The two-time grand slam champion and former winner of Wimbledon will coach Murray through the grass court season where he defends his titles at Queen's Club and SW19 and despite having previously worked with fellow-Frenchman Michael Llodra, Mauresmo makes a bold step into the sharp end of men's tennis.
Despite Murray being no stranger to direction of a female coach, having been nurtured by his mother Judy during the infancy of his tennis career, the appointment is expected to raise eyebrows across the sport.
Leading the praise of the appointment is WTA founder and 39-time grand slam champion Billy Jean Kind, who said: "It is not the gender of the coach that is important, it is the strength of the relationship between the coach and the player that will make the partnership work.
"Women have coached men for years, going back to Bobby Riggs and Eleanor Tennant.
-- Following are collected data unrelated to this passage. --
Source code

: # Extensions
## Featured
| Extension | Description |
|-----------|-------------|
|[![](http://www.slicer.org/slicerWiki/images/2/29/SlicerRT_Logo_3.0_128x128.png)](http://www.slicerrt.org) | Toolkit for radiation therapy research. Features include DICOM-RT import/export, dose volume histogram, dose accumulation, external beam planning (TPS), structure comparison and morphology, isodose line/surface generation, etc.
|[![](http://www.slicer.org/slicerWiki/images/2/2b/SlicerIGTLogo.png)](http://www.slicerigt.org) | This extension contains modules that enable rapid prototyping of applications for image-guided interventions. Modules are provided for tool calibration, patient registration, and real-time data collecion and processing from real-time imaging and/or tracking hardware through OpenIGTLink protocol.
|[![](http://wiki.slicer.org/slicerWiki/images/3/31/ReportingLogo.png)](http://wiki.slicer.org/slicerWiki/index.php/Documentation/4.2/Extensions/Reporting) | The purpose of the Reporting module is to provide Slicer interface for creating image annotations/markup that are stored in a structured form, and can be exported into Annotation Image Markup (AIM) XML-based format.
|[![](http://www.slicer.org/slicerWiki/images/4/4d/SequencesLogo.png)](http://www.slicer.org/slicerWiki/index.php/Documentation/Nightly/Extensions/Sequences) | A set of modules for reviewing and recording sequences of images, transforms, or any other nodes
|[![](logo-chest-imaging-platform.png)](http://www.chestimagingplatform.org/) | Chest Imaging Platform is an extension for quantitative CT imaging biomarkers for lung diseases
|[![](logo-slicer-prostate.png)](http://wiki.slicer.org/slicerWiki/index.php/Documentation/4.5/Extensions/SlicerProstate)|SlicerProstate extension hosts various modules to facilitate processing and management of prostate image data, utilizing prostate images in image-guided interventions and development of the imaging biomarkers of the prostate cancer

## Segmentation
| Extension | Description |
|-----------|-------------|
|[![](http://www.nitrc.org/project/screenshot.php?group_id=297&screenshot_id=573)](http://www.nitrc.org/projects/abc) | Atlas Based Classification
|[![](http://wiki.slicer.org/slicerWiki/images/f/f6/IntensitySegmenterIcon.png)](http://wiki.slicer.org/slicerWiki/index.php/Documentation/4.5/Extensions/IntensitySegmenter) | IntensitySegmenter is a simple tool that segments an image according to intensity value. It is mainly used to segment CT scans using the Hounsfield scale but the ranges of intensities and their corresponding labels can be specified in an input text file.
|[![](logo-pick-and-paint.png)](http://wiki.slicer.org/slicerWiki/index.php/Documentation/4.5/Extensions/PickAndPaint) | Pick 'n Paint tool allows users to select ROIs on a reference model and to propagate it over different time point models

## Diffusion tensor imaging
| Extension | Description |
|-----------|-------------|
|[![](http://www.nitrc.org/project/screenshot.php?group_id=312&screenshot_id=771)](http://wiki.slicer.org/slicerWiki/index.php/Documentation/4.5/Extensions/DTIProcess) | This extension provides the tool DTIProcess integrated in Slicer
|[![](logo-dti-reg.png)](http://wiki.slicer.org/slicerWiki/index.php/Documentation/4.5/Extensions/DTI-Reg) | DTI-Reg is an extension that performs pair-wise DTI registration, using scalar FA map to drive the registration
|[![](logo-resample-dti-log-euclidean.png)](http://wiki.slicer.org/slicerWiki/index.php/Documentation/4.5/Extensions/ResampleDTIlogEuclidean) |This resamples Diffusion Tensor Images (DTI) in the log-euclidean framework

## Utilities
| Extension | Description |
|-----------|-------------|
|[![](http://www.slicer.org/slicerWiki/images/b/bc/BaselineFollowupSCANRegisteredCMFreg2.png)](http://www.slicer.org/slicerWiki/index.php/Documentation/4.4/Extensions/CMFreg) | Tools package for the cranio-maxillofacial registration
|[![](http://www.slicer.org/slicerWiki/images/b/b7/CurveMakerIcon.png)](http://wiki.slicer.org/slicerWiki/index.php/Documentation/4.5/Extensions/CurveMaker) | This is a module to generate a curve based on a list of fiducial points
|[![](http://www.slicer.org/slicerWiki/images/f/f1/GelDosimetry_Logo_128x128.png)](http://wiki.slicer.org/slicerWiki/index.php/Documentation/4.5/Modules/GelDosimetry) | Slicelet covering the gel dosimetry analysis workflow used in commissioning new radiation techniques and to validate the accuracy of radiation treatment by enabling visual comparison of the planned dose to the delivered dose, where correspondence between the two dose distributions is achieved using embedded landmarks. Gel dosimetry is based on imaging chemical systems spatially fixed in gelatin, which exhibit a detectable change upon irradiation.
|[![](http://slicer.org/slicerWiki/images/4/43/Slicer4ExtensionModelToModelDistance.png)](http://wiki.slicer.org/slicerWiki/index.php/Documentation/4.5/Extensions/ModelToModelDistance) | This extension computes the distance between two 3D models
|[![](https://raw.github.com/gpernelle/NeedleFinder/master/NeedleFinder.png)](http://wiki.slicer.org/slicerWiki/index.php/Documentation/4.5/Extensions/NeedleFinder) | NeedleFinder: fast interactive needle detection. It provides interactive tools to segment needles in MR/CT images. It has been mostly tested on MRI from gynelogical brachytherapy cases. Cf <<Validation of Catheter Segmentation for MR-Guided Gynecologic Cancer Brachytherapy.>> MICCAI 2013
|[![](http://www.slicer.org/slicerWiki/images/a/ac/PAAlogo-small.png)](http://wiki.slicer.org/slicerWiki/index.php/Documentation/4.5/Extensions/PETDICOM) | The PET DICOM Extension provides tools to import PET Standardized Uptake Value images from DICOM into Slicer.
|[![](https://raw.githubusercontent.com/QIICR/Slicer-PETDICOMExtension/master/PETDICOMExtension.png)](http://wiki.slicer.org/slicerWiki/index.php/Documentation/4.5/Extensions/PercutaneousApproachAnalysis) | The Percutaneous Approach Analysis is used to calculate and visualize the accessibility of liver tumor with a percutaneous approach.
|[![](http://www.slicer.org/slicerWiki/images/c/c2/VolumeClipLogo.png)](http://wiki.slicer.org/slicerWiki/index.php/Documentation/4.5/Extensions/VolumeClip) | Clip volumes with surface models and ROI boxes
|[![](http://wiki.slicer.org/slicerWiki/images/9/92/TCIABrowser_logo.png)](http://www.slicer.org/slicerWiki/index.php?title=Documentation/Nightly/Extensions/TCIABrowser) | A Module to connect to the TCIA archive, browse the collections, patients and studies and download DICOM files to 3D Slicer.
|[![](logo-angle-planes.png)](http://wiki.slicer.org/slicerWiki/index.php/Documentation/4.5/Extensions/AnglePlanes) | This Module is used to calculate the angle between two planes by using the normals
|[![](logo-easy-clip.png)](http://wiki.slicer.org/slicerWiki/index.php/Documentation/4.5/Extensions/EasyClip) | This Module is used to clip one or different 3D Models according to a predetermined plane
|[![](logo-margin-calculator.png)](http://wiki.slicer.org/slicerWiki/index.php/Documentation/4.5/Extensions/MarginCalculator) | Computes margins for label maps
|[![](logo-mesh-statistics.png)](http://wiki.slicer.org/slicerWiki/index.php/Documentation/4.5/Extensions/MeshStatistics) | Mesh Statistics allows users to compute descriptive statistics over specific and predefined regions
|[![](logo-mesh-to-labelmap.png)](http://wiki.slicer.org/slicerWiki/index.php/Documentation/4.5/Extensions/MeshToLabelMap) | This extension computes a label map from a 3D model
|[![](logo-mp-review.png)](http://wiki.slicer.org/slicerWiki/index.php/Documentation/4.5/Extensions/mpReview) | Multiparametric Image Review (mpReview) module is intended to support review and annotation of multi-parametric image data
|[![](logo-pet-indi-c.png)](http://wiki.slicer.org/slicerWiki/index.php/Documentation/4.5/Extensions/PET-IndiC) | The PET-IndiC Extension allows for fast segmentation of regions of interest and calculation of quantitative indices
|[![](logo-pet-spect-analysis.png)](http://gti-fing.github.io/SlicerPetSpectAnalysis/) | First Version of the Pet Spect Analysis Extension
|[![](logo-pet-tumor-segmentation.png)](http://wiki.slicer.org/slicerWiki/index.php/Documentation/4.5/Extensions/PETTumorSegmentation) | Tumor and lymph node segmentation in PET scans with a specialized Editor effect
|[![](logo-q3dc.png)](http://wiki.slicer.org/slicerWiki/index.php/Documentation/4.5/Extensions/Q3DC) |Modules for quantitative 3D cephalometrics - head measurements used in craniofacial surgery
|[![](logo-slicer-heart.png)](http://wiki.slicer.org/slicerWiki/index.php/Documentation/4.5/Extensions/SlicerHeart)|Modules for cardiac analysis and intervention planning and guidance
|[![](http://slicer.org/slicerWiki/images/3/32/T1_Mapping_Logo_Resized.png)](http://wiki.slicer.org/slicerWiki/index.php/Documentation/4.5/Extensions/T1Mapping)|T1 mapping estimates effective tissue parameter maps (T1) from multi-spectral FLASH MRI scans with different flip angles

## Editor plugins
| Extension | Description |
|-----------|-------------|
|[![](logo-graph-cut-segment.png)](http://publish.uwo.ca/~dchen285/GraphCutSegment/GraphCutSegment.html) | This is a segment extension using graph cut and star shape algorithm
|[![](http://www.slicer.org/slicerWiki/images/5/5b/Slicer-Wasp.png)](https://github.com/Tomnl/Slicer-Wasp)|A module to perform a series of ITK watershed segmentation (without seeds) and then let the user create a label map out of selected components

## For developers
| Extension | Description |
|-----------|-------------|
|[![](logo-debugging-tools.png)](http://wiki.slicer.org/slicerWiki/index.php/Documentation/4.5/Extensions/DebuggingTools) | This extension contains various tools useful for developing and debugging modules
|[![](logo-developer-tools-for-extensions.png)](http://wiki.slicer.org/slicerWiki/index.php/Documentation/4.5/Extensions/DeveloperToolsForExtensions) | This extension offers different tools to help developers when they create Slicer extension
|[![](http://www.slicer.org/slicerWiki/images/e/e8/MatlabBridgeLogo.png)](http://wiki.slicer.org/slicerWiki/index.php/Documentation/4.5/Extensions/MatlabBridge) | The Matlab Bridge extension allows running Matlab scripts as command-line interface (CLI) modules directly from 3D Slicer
What is important is that this is what Andy feels is best for his current situation."
The French Fed Cup skipper, who watched Murray's French Open first round win over Andrey Golubev, says it will be a "challenge" to work with the world No.5.
Murray equalled his best ever finish at Roland Garros last week and takes on Paul-Henri Mathieu in the start of his Queen's title defence on Wednesday and former British No.1 Annabel Croft wonders how the British No.1's game can be improved.
"I guess everyone's a little bit in shock, it's left-field, it's different," she said. "I'm intrigued to find out from him what he thinks she can bring to his game.
"She played in such a different way to Andy. He plays double-handed, has a big serve - she played a lot single-handed, had a very tactical guise and was a big thinker about the game.
"Andy likes people around him who have a sense of fun and humour but Amelie is very serious. I can't imagine there will be too much joking around, maybe that's why he chose her."
Having won two grand slam titles and Olympic singles gold at London 2012 under Lendl, Mauresmo has much to live up to with Murray but the Scot feels the transition will be seemless.
"It doesn't feel so different because I had my mum working with me until I was 17 years old," he said. "She came to a few tournaments with me when I didn't have a coach on the futures tour, US Open juniors and stuff so I've always had a female influence in my career.
"I've started to listen to my body a lot more because over time you start to pick up some things and I think that it's important that the people you work with respect that and understand that and listen to how you're feeling because it can just be pushed very hard every single day. It didn't feel like a strange thing to do."